If you fail to achieve the minimum annual Gross Sales a third time, we may terminate your Franchise Agreement without giving you the opportunity to cure the default. You must pay any shortfall of royalty fees for each failure to achieve the minimum annual Gross Sales.
Unless sooner terminated in accordance with Section 7 of this Agreement and subject to the terms detailed in Section 2.C, the term of this Agreement and all rights granted to you will expire on the date that your last ALLOY Facility is scheduled to be opened under the Development Schedule.

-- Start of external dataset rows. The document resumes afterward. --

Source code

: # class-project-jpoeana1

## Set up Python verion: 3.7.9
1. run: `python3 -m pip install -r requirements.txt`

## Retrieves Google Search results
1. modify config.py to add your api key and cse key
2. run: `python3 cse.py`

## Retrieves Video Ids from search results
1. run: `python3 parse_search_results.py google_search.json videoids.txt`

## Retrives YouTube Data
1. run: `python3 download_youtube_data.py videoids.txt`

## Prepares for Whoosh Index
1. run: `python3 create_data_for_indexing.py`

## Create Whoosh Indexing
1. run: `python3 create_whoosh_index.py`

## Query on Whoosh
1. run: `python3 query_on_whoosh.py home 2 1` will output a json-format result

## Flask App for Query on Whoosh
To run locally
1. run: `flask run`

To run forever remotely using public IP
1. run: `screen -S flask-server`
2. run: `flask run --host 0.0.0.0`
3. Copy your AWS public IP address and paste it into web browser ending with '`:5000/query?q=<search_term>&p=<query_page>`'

If you do not exercise your option to enter into a renewal agreement prior to the expiration of this Agreement and continue to accept the benefits of this Agreement after the expiration of this Agreement, then at our option, this Agreement may be treated either as (i) expired as of the date of expiration with you then operating a franchise without the right to do so and in violation of our rights; or (ii) continued on a month-to-month basis ("Interim Period") until one party provides the other with written notice of such party's intent to terminate the Interim Period, in which case the Interim Period will terminate thirty (30) days after receipt of the notice to terminate the Interim Period.
Source: Item 17 — RENEWAL, TERMINATION, TRANSFER AND DISPUTE RESOLUTION (FDD pages 51–56)

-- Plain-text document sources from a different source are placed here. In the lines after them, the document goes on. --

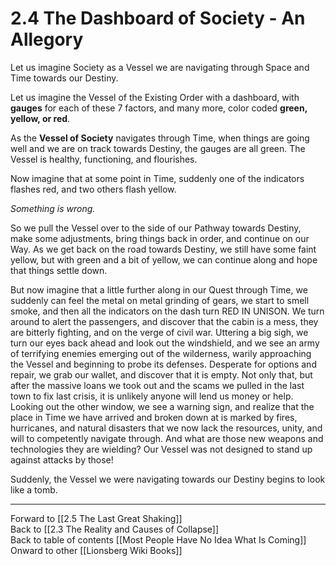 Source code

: # 2.4 The Dashboard of Society - An Allegory

Let us imagine Society as a Vessel we are navigating through Space and Time towards our Destiny. 

Let us imagine the Vessel of the Existing Order with a dashboard, with **gauges** for each of these 7 factors, and many more, color coded **green, yellow, or red**. 

As the **Vessel of Society** navigates through Time, when things are going well and we are on track towards Destiny, the gauges are all green. The Vessel is healthy, functioning, and flourishes. 

Now imagine that at some point in Time, suddenly one of the indicators flashes red, and two others flash yellow. 

*Something is wrong.*  

So we pull the Vessel over to the side of our Pathway towards Destiny, make some adjustments, bring things back in order, and continue on our Way. As we get back on the road towards Destiny, we still have some faint yellow, but with green and a bit of yellow, we can continue along and hope that things settle down. 

But now imagine that a little further along in our Quest through Time, we suddenly can feel the metal on metal grinding of gears, we start to smell smoke, and then all the indicators on the dash turn RED IN UNISON. We turn around to alert the passengers, and discover that the cabin is a mess, they are bitterly fighting, and on the verge of civil war. Uttering a big sigh, we turn our eyes back ahead and look out the windshield, and we see an army of terrifying enemies emerging out of the wilderness, warily approaching the Vessel and beginning to probe its defenses. Desperate for options and repair, we grab our wallet, and discover that it is empty. Not only that, but after the massive loans we took out and the scams we pulled in the last town to fix last crisis, it is unlikely anyone will lend us money or help. Looking out the other window, we see a warning sign, and realize that the place in Time we have arrived and broken down at is marked by fires, hurricanes, and natural disasters that we now lack the resources, unity, and will to competently navigate through. And what are those new weapons and technologies they are wielding? Our Vessel was not designed to stand up against attacks by those! 

Suddenly, the Vessel we were navigating towards our Destiny begins to look like a tomb. 

___

Forward to [[2.5 The Last Great Shaking]]  
Back to [[2.3 The Reality and Causes of Collapse]]   
Back to table of contents [[Most People Have No Idea What Is Coming]]   
Onward to other [[Lionsberg Wiki Books]]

What This Means (2025 FDD)
Based on the 2025 Alloy Franchise Disclosure Document, a franchisee in Minnesota has certain rights regarding termination. Minnesota law stipulates that, except in specific cases, Alloy franchisees must receive 90 days' notice of termination, including 60 days to cure the issue, and 180 days' notice for non-renewal of the franchise agreement.
Additionally, Alloy may terminate the Franchise Agreement if a franchisee fails to achieve the minimum annual Gross Sales three times. In this scenario, Alloy is not obligated to provide an opportunity for the franchisee to correct the deficiency before terminating the agreement. The franchisee is also responsible for covering any shortfall in royalty fees resulting from not meeting the minimum annual Gross Sales targets.
Furthermore, the term of the Franchise Agreement, along with all rights granted to the franchisee, will expire on the date the last Alloy Facility is scheduled to be opened under the Development Schedule, unless terminated sooner in accordance with Section 7 of the agreement. If a franchisee does not exercise their option to enter into a renewal agreement and continues to operate after the agreement's expiration, Alloy can choose to treat the agreement as expired or continue it on a month-to-month basis, which can be terminated with 30 days' notice.